(Source data)
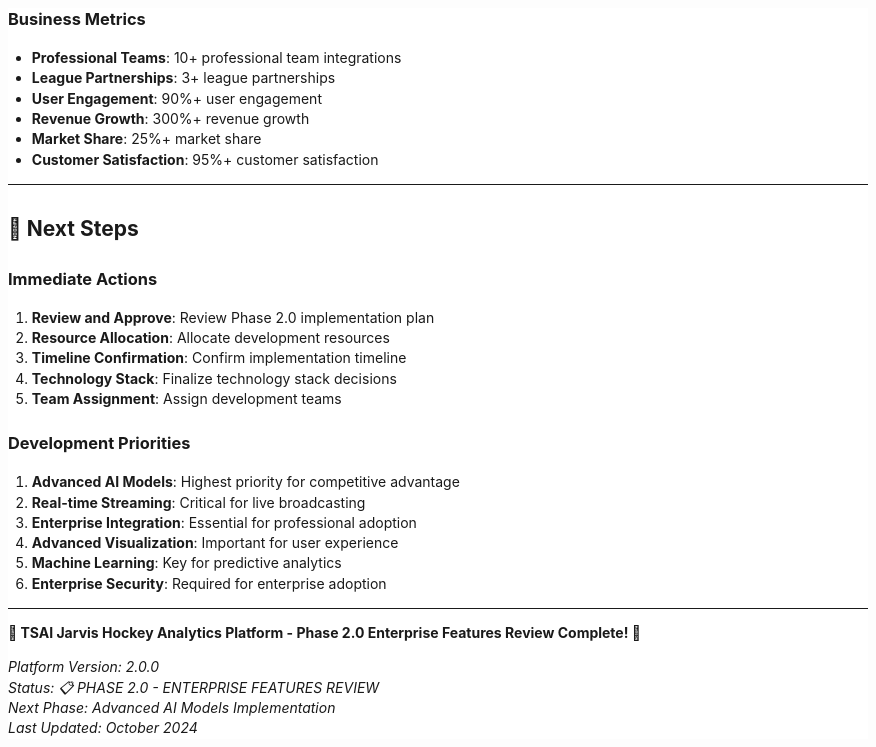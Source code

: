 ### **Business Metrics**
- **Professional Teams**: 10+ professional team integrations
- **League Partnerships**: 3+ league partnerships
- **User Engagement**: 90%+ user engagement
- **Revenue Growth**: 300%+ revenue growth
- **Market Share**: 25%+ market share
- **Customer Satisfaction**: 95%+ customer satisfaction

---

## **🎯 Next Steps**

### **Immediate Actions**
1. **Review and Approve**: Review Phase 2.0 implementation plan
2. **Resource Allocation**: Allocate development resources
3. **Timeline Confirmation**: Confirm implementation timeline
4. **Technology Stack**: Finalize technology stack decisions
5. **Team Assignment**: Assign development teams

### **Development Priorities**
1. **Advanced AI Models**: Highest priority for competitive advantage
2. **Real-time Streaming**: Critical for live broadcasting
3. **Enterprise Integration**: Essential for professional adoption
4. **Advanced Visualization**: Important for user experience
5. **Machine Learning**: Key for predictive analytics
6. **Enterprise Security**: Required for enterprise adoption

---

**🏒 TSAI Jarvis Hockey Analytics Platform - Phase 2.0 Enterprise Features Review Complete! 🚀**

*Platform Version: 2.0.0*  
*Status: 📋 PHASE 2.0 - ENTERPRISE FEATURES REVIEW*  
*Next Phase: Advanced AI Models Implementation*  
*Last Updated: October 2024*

» WORK REQUEST
When you reach the line holding "3. **Timeline Confirmation**: Confirm" in the records above, begin reproducing exactly, stop after the line holding "3. **Enterprise Integration**: Essential", and output nothing else.

» RESPONSE AREA
3. **Timeline Confirmation**: Confirm implementation timeline
4. **Technology Stack**: Finalize technology stack decisions
5. **Team Assignment**: Assign development teams

### **Development Priorities**
1. **Advanced AI Models**: Highest priority for competitive advantage
2. **Real-time Streaming**: Critical for live broadcasting
3. **Enterprise Integration**: Essential for professional adoption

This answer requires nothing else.